Ladies Drawing Night: Make Art, Get Inspired, Join the Party
by Julia Rothman, Leah Goren and Rachael Cole



Chronicle Books, 2016. ISBN 978-1-452-14700-0.
Reviewed by Mary Ann Moore
Posted on 05/23/2017

Nonfiction: Creative Life; Nonfiction: Arts/Crafts

Ladies Drawing Night is so visually appealing that I kept looking at the photographs and art work for a long while before actually reading the book. Kate Edwards, a photographer from Brooklyn, took photographs of the women who created the art and their various art projects, completed and in progress.

The three women author/artists who wrote the book (as well as friends and guest artists who contributed) followed themes at their gatherings. The photos show the results of fashion illustrations, collages, repeated patterns, cardboard constructions, hand lettering, figure drawing and collaborations with children. All of the content was put together very attractively by designer Jenny Volvovski.

Julia Rothman, Leah Goren and Rachael Cole "design, illustrate, and draw to pay the rent." Drawing nights are free time when they can make what they want. They have fun, experiment with different media, discuss work as well as their personal lives when they get together.

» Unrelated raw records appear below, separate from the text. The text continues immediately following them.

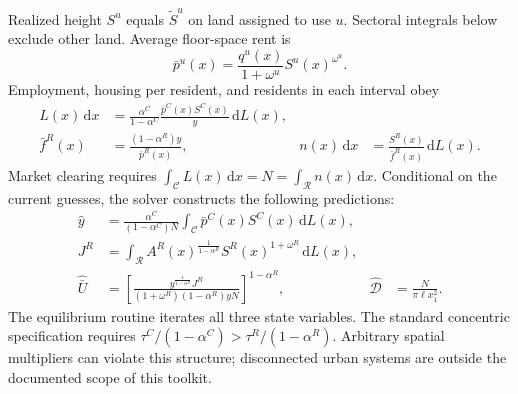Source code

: \documentclass[11pt,a4paper]{article}
\newcommand{\Ubar}{\bar U}
\newcommand{\dens}{\mathcal D}
\newcommand{\dd}{\,\mathrm d}
\newcommand{\Rset}{\mathcal R}
\newcommand{\Cset}{\mathcal C}
\begin{document}
Realized height $S^u$ equals $\widetilde S^u$ on land assigned to use $u$. Sectoral integrals below exclude other land. Average floor-space rent is
\begin{equation}
 \bar p^u(x)=\frac{q^u(x)}{1+\omega^u}S^u(x)^{\omega^u}.\label{eq:rent}
\end{equation}
Employment, housing per resident, and residents in each interval obey
\begin{align}
 L(x)\dd x&=\frac{\alpha^C}{1-\alpha^C}
  \frac{\bar p^C(x)S^C(x)}{y}\dd L(x),\label{eq:labour}\\
 \bar f^R(x)&=\frac{(1-\alpha^R)y}{\bar p^R(x)}, &
 n(x)\dd x&=\frac{S^R(x)}{\bar f^R(x)}\dd L(x).\label{eq:housing}
\end{align}
Market clearing requires $\int_{\Cset}L(x)\dd x=N=\int_{\Rset}n(x)\dd x$. Conditional on the current guesses, the solver constructs the following predictions:
\begin{align}
 \hat y&=\frac{\alpha^C}{(1-\alpha^C)N}
       \int_{\Cset}\bar p^C(x)S^C(x)\dd L(x),\label{eq:yhat}\\
 J^R&=\int_{\Rset}A^R(x)^{\frac1{1-\alpha^R}}
                  S^R(x)^{1+\omega^R}\dd L(x),\label{eq:J}\\
 \widehat{\Ubar}&=\left[\frac{y^{\frac1{1-\alpha^R}}J^R}
 {(1+\omega^R)(1-\alpha^R)yN}\right]^{1-\alpha^R}, &
 \widehat{\dens}&=\frac{N}{\pi\ell x_1^2}.\label{eq:Uhat}
\end{align}
The equilibrium routine iterates all three state variables. The standard concentric specification requires $\tau^C/(1-\alpha^C)>\tau^R/(1-\alpha^R)$. Arbitrary spatial multipliers can violate this structure; disconnected urban systems are outside the documented scope of this toolkit.
\clearpage
\end{document}
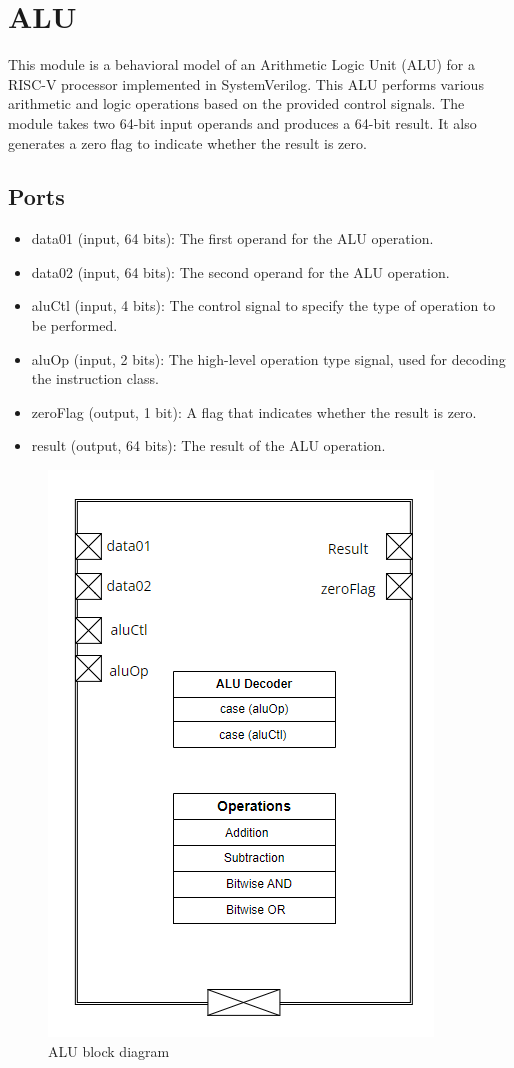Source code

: \newpage
\section{ALU}

This module is a behavioral model of an Arithmetic Logic Unit (ALU) for a RISC-V  processor implemented in SystemVerilog. This ALU performs various arithmetic and logic operations based on the provided control signals. The module takes two 64-bit input operands and produces a 64-bit result. It also generates a zero flag to indicate whether the result is zero.

\subsection{Ports}

\begin{itemize}
    \item data01 (input, 64 bits): The first operand for the ALU operation.
    \item data02 (input, 64 bits): The second operand for the ALU operation.
    \item aluCtl (input, 4 bits): The control signal to specify the type of operation to be performed.
    \item aluOp (input, 2 bits): The high-level operation type signal, used for decoding the instruction class.
    \item zeroFlag (output, 1 bit): A flag that indicates whether the result is zero.
    \item result (output, 64 bits): The result of the ALU operation.
\end{itemize}



\begin{figure}[H]
    \centering
    \includegraphics[width=0.4\linewidth]{Image/Block Diagram.png}
    \caption{ALU block diagram}
    \label{fig:ALU block diagram}
\end{figure}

The book describes ten "ladies drawing nights." Talented guest artists were invited to each. Instructions are included in each session so readers can create their own drawing nights. Supply lists for the particular project themes are also outlined.

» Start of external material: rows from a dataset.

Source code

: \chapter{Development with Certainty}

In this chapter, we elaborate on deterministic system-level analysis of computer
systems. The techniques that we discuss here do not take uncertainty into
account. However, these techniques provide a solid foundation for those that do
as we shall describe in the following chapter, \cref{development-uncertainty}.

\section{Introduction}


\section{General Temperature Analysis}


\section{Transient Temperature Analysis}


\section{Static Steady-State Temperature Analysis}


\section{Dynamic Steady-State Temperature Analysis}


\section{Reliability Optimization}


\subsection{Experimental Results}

"Drawing on Style" was held in Joana Avillez's loft in Tribeca, Manhattan. She works on fashion-related illustrations and was the guest artist/instructor for the evening along with Lauren Tamaki who is an illustrator, trained in traditional sewing and pattern drawing.

Drawing clothing turned out to be fun for the participants and "the more weird the clothing, the more fun it is to draw," Rothman says. The photograph of the table shows snacks, wine bottles and glasses along with books for inspiration, paints and brushes.

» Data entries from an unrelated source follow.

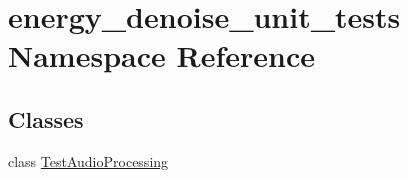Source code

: \hypertarget{namespaceenergy__denoise__unit__tests}{\section{energy\-\_\-denoise\-\_\-unit\-\_\-tests Namespace Reference}
\label{namespaceenergy__denoise__unit__tests}
}
\subsection*{Classes}
\begin{DoxyCompactItemize}
\item 
class \hyperlink{classenergy__denoise__unit__tests_1_1TestAudioProcessing}{Test\-Audio\-Processing}
\end{DoxyCompactItemize}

It's fun to see the works in progress and then the .takeaway," when the final results are revealed. The finished art work is often whimsical,such as the collages created at the "Cut and Paste" night at Cole's apartment in Fort Greene, Brooklyn. The "Cardboard City" created in an artist's studio in Greenpoint, Brooklyn was a challenge that involved cutting cardboard with X-Acto blades.but worth it. The results are imaginative and colourful in the form of buildings, vehicles, and trees.

"Kidding Around," the final chapter, was a collaboration with children. The theme was a fantasy zoo and the children were encouraged rather than directed in their painting and drawing.

This is such a good idea: getting together with friends, inviting artists for some instruction, and collaborating for the fun of it. Most of us wish we could create a unique piece of art but are afraid to try. With others nearby, it's not so daunting. Guidelines are included for holding your own "ladies drawing nights." This book can become one of the main tools of inspiration.


Julia Rothman is an illustrator, pattern designer, and author. She has authored and coauthored six books including Hello NY. Visit her website. Leah Goren is an illustrator and surface designer. In her popular webshop she sells hand-built ceramics, artwork, scarves, and bags made with her original print designs. Visit her website. Rachael Cole works as an art director at Schwartz & Wade Books, an imprint of Random House Children's Books. She is a talented surface designer and active member of the illustration community as a teacher, advisor, and juror. Visit her website. All three women live in Brooklyn.